[Dataset entries]
* * * * * * * * *

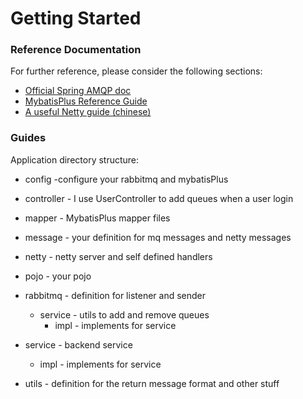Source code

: # Getting Started

### Reference Documentation

For further reference, please consider the following sections:

* [Official Spring AMQP doc](https://geekdoc.top/docs/languages/java/spring/spring-amqp/2.3.11/reference/html/index.html)
* [MybatisPlus Reference Guide](https://baomidou.com/)
* [A useful Netty guide (chinese)](https://nyimac.gitee.io/2021/04/25/Netty%E5%9F%BA%E7%A1%80/)


### Guides

Application directory structure:

* config -configure your rabbitmq and mybatisPlus


* controller - I use UserController to add queues when a user login


* mapper - MybatisPlus mapper files


* message - your definition for mq messages and netty messages


* netty - netty server and self defined handlers


* pojo - your pojo


* rabbitmq - definition for listener and sender
  * service - utils to add and remove queues
    * impl - implements for service


* service - backend service
  * impl - implements for service


* utils - definition for the return message format and other stuff




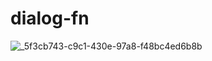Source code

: # dialog-fn

![_5f3cb743-c9c1-430e-97a8-f48bc4ed6b8b](https://github.com/dialog-fn/dialog-fn/assets/36113236/2d08f4d0-09fb-4e06-8508-2076738385c3)

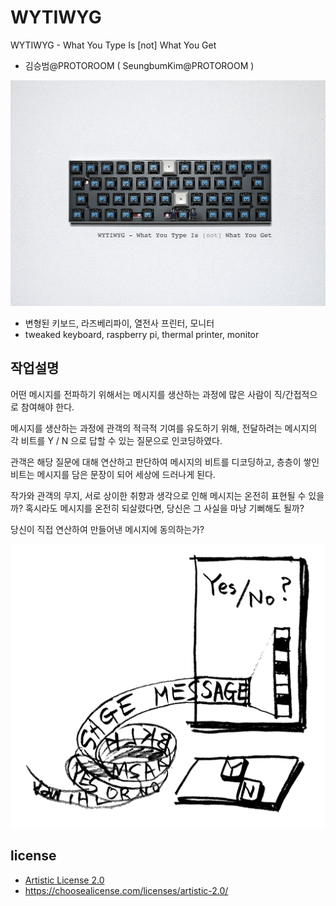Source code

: # WYTIWYG
WYTIWYG - What You Type Is [not] What You Get
 * 김승범@PROTOROOM ( SeungbumKim@PROTOROOM )

![Y N keyboard](images/WYTIWYG_photo.png)

 * 변형된 키보드, 라즈베리파이, 열전사 프린터, 모니터
 * tweaked keyboard, raspberry pi, thermal printer, monitor


## 작업설명
어떤 메시지를 전파하기 위해서는 메시지를 생산하는 과정에 많은 사람이 직/간접적으로 참여해야 한다.

메시지를 생산하는 과정에 관객의 적극적 기여를 유도하기 위해,
전달하려는 메시지의 각 비트를 Y / N 으로 답할 수 있는 질문으로 인코딩하였다.

관객은 해당 질문에 대해 연산하고 판단하여 메시지의 비트를 디코딩하고,
층층이 쌓인 비트는 메시지를 담은 문장이 되어 세상에 드러나게 된다.

작가와 관객의 무지, 서로 상이한 취향과 생각으로 인해 메시지는 온전히 표현될 수 있을까?
혹시라도 메시지를 온전히 되살렸다면, 당신은 그 사실을 마냥 기뻐해도 될까?

당신이 직접 연산하여 만들어낸 메시지에 동의하는가?

![sketch01](images/wytiwyg_sketch.png)


## license
 * [Artistic License 2.0](./LICENSE)
 * https://choosealicense.com/licenses/artistic-2.0/
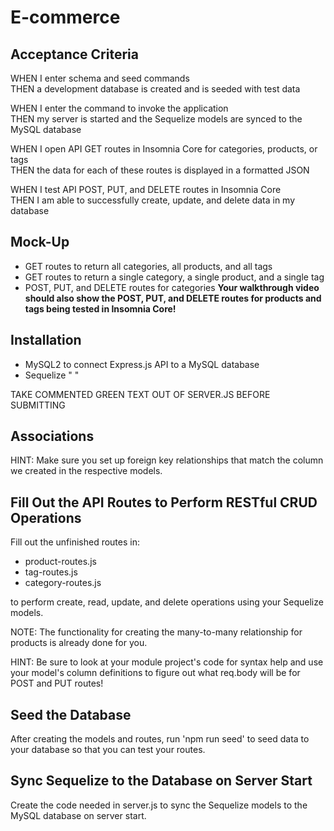 # E-commerce

## Acceptance Criteria
<!-- WHEN I add my database name, MySQL username, and MySQL password to an environment variable file  
THEN I am able to connect to a database using Sequelize -->

WHEN I enter schema and seed commands  
THEN a development database is created and is seeded with test data

WHEN I enter the command to invoke the application  
THEN my server is started and the Sequelize models are synced to the MySQL database

WHEN I open API GET routes in Insomnia Core for categories, products, or tags  
THEN the data for each of these routes is displayed in a formatted JSON

WHEN I test API POST, PUT, and DELETE routes in Insomnia Core  
THEN I am able to successfully create, update, and delete data in my database

## Mock-Up
* GET routes to return all categories, all products, and all tags
* GET routes to return a single category, a single product, and a single tag
* POST, PUT, and DELETE routes for categories
**Your walkthrough video should also show the POST, PUT, and DELETE routes for products and tags being tested in Insomnia Core!**

## Installation
* MySQL2 to connect Express.js API to a MySQL database
* Sequelize "                                        "
<!-- * dotenv to use environment variables to store sensitive data:
  * MySQL username
  * MySQL password
  * database name -->
  TAKE COMMENTED GREEN TEXT OUT OF SERVER.JS BEFORE SUBMITTING

## Associations
<!-- You'll need to execute association methods on your Sequelize models to create the following relationships between them:

* Product belongs to Category, as a category can have multiple products but a product can only belong to one category.
* Category has many Product models.
* Product belongs to many Tag models. Using the ProductTag through model, allow products to have multiple tags and tags to have many products.
* Tag belongs to many Product models. -->

HINT: Make sure you set up foreign key relationships that match the column we created in the respective models.

## Fill Out the API Routes to Perform RESTful CRUD Operations
Fill out the unfinished routes in:
* product-routes.js
* tag-routes.js
* category-routes.js

to perform create, read, update, and delete operations using your Sequelize models.

NOTE: The functionality for creating the many-to-many relationship for products is already done for you.

HINT: Be sure to look at your module project's code for syntax help and use your model's column definitions to figure out what req.body will be for POST and PUT routes!

## Seed the Database
After creating the models and routes, run 'npm run seed' to seed data to your database so that you can test your routes.

## Sync Sequelize to the Database on Server Start
Create the code needed in server.js to sync the Sequelize models to the MySQL database on server start.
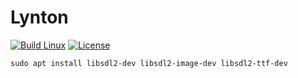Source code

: # Lynton

[![Build Linux](https://github.com/christopher-besch/lynton/workflows/Build%20Linux/badge.svg)](https://github.com/christopher-besch/lynton/actions/workflows/build_linux.yml)
[![License](https://img.shields.io/badge/license-MIT-yellow)](https://github.com/christopher-besch/lynton/blob/main/LICENSE)

`sudo apt install libsdl2-dev libsdl2-image-dev libsdl2-ttf-dev`
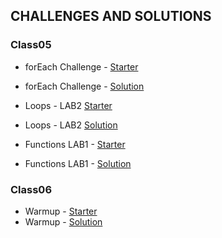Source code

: 
## CHALLENGES AND SOLUTIONS

### Class05

* forEach Challenge - [Starter](https://repl.it/CaSA/41)
* forEach Challenge - [Solution](https://repl.it/DoPj/3)

* Loops - LAB2 [Starter](https://repl.it/DoqM/3)
* Loops - LAB2 [Solution](https://repl.it/DoSr/12)

* Functions LAB1 - [Starter](https://repl.it/Doqt/2)
* Functions LAB1 - [Solution](https://repl.it/DoSR/1)

### Class06

* Warmup - [Starter](https://repl.it/DoyY/12)
* Warmup - [Solution](https://repl.it/DosL/77)
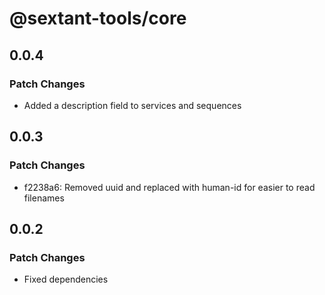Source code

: # @sextant-tools/core

## 0.0.4

### Patch Changes

- Added a description field to services and sequences

## 0.0.3

### Patch Changes

- f2238a6: Removed uuid and replaced with human-id for easier to read filenames

## 0.0.2

### Patch Changes

- Fixed dependencies
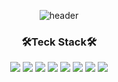 <div align="center">
  
![header](https://capsule-render.vercel.app/api?type=waving&color=timeauto&height=300&section=header&text=DongKyu%20Kim&fontColor=fcba03&fontSize=90&fontAlign=62&fontAlignY=40&desc=Kyu_velop&descSize=25&descAlign=85&descAlignY=53)

<h3 align="center">🛠Teck Stack🛠</h3>

<img src="https://img.shields.io/badge/Python-3766AB?style=flat-square&logo=Python&logoColor=white"/></a>
<img src="https://img.shields.io/badge/Java-007396?style=flat-square&logo=Java&logoColor=white"/></a>
<img src="https://img.shields.io/badge/Kotlin-7F52FF?style=flat-square&logo=Kotlin&logoColor=white"/></a>
<img src="https://img.shields.io/badge/Go-00ADD8?style=flat-square&logo=Go&logoColor=white"/></a>
<img src="https://img.shields.io/badge/C-A8B9CC?style=flat-square&logo=C&logoColor=white"/></a>
<img src="https://img.shields.io/badge/MySQL-4479A1?style=flat-square&logo=MySQL&logoColor=white"/></a>
<img src="https://img.shields.io/badge/Android Studio-3DDC84?style=flat-square&logo=Android Studio&logoColor=white"/></a>
<img src="https://img.shields.io/badge/HyperledgerFabric-2F3134?style=flat-square&logo=Hyperledger&logoColor=white"/></a>
</div>
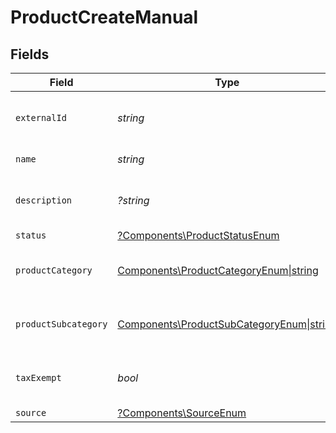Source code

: # ProductCreateManual


## Fields

| Field                                                                                                        | Type                                                                                                         | Required                                                                                                     | Description                                                                                                  |
| ------------------------------------------------------------------------------------------------------------ | ------------------------------------------------------------------------------------------------------------ | ------------------------------------------------------------------------------------------------------------ | ------------------------------------------------------------------------------------------------------------ |
| `externalId`                                                                                                 | *string*                                                                                                     | :heavy_check_mark:                                                                                           | A unique external identifier for the product.                                                                |
| `name`                                                                                                       | *string*                                                                                                     | :heavy_check_mark:                                                                                           | The name of the product.                                                                                     |
| `description`                                                                                                | *?string*                                                                                                    | :heavy_minus_sign:                                                                                           | A description of the product.                                                                                |
| `status`                                                                                                     | [?Components\ProductStatusEnum](../../Models/Components/ProductStatusEnum.md)                                | :heavy_minus_sign:                                                                                           | N/A                                                                                                          |
| `productCategory`                                                                                            | [Components\ProductCategoryEnum\|string](../../Models/Components/ProductCreateManualProductCategory.md)      | :heavy_check_mark:                                                                                           | The high-level category of the product.                                                                      |
| `productSubcategory`                                                                                         | [Components\ProductSubCategoryEnum\|string](../../Models/Components/ProductCreateManualProductSubcategory.md) | :heavy_check_mark:                                                                                           | The subcategory of the product.                                                                              |
| `taxExempt`                                                                                                  | *bool*                                                                                                       | :heavy_check_mark:                                                                                           | Specifies whether the product is tax-exempt.                                                                 |
| `source`                                                                                                     | [?Components\SourceEnum](../../Models/Components/SourceEnum.md)                                              | :heavy_minus_sign:                                                                                           | N/A                                                                                                          |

* * * * * * * * *

▶ [What this task involves]: Starting with the first line of the data above and ending with the line containing "- your pojo", please restate every line exactly, leaving images out.

▶ [Output for this task]:
Source code

: # Getting Started

### Reference Documentation

For further reference, please consider the following sections:

* [Official Spring AMQP doc](https://geekdoc.top/docs/languages/java/spring/spring-amqp/2.3.11/reference/html/index.html)
* [MybatisPlus Reference Guide](https://baomidou.com/)
* [A useful Netty guide (chinese)](https://nyimac.gitee.io/2021/04/25/Netty%E5%9F%BA%E7%A1%80/)


### Guides

Application directory structure:

* config -configure your rabbitmq and mybatisPlus


* controller - I use UserController to add queues when a user login


* mapper - MybatisPlus mapper files


* message - your definition for mq messages and netty messages


* netty - netty server and self defined handlers


* pojo - your pojo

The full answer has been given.